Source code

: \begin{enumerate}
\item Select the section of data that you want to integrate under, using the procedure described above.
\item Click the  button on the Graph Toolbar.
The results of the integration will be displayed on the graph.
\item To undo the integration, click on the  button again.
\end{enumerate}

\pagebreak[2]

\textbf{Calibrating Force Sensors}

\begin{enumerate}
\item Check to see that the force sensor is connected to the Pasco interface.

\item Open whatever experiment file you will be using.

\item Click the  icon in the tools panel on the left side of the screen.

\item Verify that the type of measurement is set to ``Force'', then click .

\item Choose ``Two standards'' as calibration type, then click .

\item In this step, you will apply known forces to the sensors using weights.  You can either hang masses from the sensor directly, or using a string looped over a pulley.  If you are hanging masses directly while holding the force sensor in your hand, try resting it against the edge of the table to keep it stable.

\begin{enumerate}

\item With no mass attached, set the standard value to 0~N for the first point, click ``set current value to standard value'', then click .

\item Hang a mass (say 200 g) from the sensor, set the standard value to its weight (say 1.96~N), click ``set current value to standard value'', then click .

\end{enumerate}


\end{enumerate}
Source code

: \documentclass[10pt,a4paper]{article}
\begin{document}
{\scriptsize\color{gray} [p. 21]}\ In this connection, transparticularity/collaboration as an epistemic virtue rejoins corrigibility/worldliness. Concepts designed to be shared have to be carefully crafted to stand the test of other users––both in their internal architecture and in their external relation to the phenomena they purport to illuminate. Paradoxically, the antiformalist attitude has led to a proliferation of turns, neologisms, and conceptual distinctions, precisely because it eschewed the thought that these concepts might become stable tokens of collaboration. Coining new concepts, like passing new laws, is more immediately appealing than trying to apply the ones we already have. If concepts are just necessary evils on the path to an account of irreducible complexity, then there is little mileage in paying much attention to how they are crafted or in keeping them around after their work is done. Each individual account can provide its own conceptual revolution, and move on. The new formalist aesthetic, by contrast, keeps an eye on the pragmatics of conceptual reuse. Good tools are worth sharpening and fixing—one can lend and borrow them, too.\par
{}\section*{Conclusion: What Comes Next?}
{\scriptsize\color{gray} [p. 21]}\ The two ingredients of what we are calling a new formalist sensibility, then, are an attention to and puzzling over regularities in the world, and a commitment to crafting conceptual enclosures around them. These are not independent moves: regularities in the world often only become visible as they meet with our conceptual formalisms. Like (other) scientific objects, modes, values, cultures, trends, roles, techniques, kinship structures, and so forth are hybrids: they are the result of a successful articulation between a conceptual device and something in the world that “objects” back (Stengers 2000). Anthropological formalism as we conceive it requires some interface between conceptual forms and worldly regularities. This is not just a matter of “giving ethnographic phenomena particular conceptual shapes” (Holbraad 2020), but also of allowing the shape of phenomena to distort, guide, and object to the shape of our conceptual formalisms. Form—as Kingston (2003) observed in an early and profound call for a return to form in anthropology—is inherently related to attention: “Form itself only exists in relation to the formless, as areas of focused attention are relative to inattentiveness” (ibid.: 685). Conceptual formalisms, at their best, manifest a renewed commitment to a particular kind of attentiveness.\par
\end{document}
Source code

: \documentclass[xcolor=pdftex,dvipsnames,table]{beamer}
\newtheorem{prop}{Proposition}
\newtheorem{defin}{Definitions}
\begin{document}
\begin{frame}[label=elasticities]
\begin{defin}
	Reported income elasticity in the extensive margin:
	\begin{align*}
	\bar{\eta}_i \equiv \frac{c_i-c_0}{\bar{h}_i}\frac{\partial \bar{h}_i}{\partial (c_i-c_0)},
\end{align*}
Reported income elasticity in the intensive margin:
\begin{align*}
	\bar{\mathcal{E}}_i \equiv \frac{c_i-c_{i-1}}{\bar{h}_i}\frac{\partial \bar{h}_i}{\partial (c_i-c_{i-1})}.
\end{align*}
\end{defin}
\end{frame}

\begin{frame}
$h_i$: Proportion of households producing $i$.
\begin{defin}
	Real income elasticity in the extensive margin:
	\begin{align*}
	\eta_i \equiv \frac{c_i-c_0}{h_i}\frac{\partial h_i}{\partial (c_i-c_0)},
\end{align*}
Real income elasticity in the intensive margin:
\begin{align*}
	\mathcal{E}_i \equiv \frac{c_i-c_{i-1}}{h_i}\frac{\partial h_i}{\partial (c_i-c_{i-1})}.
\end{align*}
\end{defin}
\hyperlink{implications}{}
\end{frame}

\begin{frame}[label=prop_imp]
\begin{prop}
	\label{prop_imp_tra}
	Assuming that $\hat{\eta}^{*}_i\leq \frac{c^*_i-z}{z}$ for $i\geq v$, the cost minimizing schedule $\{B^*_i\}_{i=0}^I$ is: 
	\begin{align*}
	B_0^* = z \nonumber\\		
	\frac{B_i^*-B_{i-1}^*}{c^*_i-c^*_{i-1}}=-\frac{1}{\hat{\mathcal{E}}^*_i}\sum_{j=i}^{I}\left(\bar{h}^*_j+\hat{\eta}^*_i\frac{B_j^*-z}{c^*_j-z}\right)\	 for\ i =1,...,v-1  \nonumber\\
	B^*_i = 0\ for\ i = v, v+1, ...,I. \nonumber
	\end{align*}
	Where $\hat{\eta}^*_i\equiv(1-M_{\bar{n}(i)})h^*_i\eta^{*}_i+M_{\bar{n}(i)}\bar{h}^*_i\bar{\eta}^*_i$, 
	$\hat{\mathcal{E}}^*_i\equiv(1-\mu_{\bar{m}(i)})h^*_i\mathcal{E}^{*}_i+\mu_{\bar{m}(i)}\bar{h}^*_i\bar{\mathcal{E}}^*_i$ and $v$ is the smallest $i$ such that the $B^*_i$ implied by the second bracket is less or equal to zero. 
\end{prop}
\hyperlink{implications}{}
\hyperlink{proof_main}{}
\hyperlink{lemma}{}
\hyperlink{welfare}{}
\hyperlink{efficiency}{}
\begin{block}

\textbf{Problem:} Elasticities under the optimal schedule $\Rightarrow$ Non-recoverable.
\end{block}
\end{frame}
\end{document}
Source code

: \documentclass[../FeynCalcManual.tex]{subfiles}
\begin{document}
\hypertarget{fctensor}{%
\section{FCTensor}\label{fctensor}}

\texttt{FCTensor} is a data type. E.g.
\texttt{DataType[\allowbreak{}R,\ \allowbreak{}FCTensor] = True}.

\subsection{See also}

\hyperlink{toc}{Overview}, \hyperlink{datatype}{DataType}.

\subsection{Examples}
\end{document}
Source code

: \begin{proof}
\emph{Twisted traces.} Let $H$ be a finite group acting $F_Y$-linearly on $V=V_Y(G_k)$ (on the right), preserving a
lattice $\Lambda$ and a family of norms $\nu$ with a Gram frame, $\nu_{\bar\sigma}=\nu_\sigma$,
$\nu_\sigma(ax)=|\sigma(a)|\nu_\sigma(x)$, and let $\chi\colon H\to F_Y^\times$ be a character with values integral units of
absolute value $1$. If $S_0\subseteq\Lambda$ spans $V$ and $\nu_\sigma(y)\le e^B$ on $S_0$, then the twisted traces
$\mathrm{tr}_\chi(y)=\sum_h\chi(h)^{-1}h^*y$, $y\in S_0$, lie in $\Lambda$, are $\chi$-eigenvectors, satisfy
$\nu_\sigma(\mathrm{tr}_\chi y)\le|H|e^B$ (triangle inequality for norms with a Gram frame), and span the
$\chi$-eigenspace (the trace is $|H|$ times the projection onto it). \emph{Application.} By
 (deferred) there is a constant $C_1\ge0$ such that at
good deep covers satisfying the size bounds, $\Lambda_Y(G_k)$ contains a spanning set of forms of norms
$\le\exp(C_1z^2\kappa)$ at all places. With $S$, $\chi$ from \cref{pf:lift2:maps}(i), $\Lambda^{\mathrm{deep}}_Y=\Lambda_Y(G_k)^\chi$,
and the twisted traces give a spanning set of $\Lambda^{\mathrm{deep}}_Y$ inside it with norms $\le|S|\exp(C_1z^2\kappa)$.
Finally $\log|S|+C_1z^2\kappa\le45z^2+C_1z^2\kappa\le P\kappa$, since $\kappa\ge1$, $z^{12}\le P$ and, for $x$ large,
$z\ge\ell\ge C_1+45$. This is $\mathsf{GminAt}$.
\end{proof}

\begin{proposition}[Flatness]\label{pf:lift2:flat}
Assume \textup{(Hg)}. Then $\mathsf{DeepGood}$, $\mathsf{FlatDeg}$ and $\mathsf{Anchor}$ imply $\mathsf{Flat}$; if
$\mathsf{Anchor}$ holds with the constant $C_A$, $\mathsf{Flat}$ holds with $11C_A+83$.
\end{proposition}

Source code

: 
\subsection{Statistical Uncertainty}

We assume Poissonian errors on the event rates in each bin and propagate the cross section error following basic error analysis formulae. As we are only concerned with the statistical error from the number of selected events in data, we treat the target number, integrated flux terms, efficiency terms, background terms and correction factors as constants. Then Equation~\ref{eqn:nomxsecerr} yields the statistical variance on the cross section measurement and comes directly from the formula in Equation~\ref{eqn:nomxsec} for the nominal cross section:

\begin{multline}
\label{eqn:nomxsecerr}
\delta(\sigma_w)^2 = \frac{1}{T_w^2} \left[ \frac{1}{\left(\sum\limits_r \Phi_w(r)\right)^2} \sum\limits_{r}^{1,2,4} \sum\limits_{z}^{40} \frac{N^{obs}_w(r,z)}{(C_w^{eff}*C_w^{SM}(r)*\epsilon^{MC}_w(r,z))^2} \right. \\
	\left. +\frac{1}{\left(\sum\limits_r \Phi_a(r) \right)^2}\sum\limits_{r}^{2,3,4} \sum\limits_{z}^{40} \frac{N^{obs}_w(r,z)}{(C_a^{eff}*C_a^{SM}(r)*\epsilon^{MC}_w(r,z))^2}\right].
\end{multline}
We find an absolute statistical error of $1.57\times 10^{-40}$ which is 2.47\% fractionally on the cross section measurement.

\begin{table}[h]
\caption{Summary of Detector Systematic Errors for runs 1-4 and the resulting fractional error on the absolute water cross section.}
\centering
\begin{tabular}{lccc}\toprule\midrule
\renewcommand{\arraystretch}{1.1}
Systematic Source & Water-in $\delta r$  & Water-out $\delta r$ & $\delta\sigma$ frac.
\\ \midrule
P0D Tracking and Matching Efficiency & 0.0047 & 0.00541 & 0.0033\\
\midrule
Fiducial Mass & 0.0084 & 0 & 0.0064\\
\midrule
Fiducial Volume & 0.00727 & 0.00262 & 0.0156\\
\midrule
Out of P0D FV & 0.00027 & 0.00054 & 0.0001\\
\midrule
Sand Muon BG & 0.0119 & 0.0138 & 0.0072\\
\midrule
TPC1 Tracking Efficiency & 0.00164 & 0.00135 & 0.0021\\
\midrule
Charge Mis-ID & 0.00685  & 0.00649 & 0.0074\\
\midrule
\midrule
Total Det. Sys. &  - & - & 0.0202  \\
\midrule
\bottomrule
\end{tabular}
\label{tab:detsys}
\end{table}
--- --- ---
*Problem to solve*.
What lines hold the string "Fiducial"? Pick them out of the data.

*Expected answer*.
Fiducial Mass & 0.0084 & 0 & 0.0064\\
Fiducial Volume & 0.00727 & 0.00262 & 0.0156\\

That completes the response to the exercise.